More on story telling and storytelling

Delighted to have Paul's involvement in our conversation.  Like a lot his efforts to enage students in a variety of different ways, to get them to think through material by trying out different ways of doing it. 

The issue of whether "story" (or "explanation" or "construction") is or is not different from "facts," "concepts," etc is a point of conflict which (like all points of conflict) can be the grist for the development of new ways of thinking about things.  For an earlier exploration of this set of issues, see Science as Storytelling or Story Telling?  "Story telling" for me is what everyone does, scientists included.  It is creating stories/explanation/constructions to make sense of observations, where it is recognized that the particular one being told is one of many that could be told and is "context dependent" ie has been chosen to be told by a particular person or group of people for reasons that have to do with more than the observations (involves the "crack").  "Storytelling" for me is the deliberate transformation of a scientific story into some other form to make it more engaging for other people.  There is lots to be said for the latter as a pedagogical device but also some problems:

  • It encourages people to make a sharp distinction between "reality" (or "science") and story/imagination that I don't think is  either accurate or desirable/useful.
  • It encourages people to see things that may be quite different from themselves as having properties like themselves ("anthropomorphizing"). 
  • It make serious trouble when one gets to studies of the brain, where it becomes clear that one cannot in fact distinguish "reality" from "construction."

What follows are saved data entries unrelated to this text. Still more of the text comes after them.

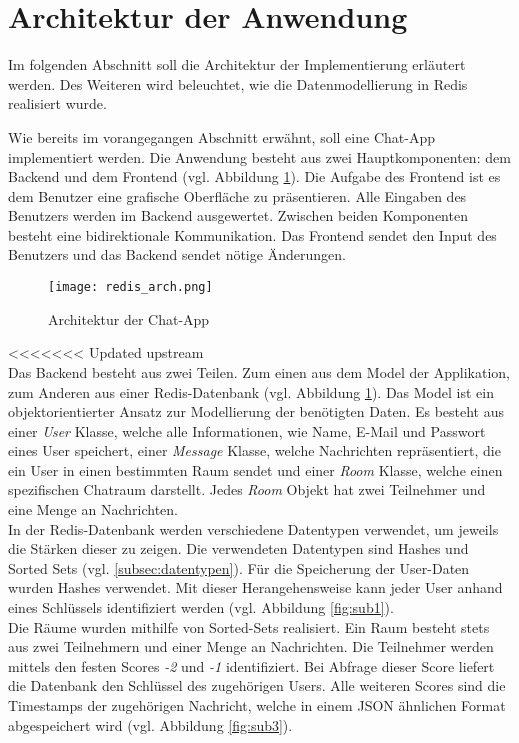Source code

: 
\section{Architektur der Anwendung}
Im folgenden Abschnitt soll die Architektur der Implementierung erläutert werden. Des Weiteren wird beleuchtet, wie die Datenmodellierung in \acs{Redis} realisiert wurde.

Wie bereits im vorangegangen Abschnitt erwähnt, soll eine Chat-App implementiert werden. Die Anwendung besteht aus zwei Hauptkomponenten: dem Backend und dem Frontend (vgl. Abbildung \ref{fig:arch}). Die Aufgabe des Frontend ist es dem Benutzer eine grafische Oberfläche zu präsentieren. Alle Eingaben des Benutzers werden im Backend ausgewertet. Zwischen beiden Komponenten besteht eine bidirektionale Kommunikation. Das Frontend sendet den Input des Benutzers und das Backend sendet nötige Änderungen.
\begin{figure}[h]
	\centering
	\texttt{[image: redis\_arch.png]}
	\caption{Architektur der Chat-App}
	\label{fig:arch}
\end{figure}
<<<<<<< Updated upstream
\\Das Backend besteht aus zwei Teilen. Zum einen aus dem Model der Applikation, zum Anderen aus einer \acs{Redis}-Datenbank (vgl. Abbildung \ref{fig:arch}). Das Model ist ein objektorientierter Ansatz zur Modellierung der benötigten Daten. Es besteht aus einer \textit{User} Klasse, welche alle Informationen, wie Name, E-Mail und Passwort eines User speichert, einer \textit{Message} Klasse, welche Nachrichten repräsentiert, die ein User in einen bestimmten Raum sendet und einer \textit{Room} Klasse, welche einen spezifischen Chatraum darstellt. Jedes \textit{Room} Objekt hat zwei Teilnehmer und eine Menge an Nachrichten.
\\In der \acs{Redis}-Datenbank werden verschiedene Datentypen verwendet, um jeweils die Stärken dieser zu zeigen. Die verwendeten Datentypen sind Hashes und Sorted Sets (vgl. \autoref{subsec:datentypen}). Für die Speicherung der User-Daten wurden Hashes verwendet. Mit dieser Herangehensweise kann jeder User anhand eines Schlüssels identifiziert werden (vgl. Abbildung \ref{fig:sub1}). 
\\Die Räume wurden mithilfe von Sorted-Sets realisiert. Ein Raum besteht stets aus zwei Teilnehmern und einer Menge an Nachrichten. Die Teilnehmer werden mittels den festen Scores \textit{-2} und \textit{-1} identifiziert. Bei Abfrage dieser Score liefert die Datenbank den Schlüssel des zugehörigen Users. Alle weiteren Scores sind die Timestamps der zugehörigen Nachricht, welche in einem JSON ähnlichen Format abgespeichert wird (vgl. Abbildung \ref{fig:sub3}).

How about asking people not to create "stories" that have to incorporate particular "facts" and "concepts" but instead to ask people to tell the story they have heard differently?  ie to account for the same observations in a different way?  And then to think about what difference it makes which way one tells the story?  This might provide many of the pedagogical advantages of the "storytelling" approach without some of the disadvantages?  Along these lines, I'd also be inclined not to contrast an "analytical" with a story approach.  The "analytical" is equally a story, but one that has been developed out of a preference for creating stories that can be widely shared despite personal idiosyncracies.  It is more "objective" in the sense of being motivated by "shared subjectivity."

Maybe we can all have our cake and eat it too?  Both story telling and storytelling?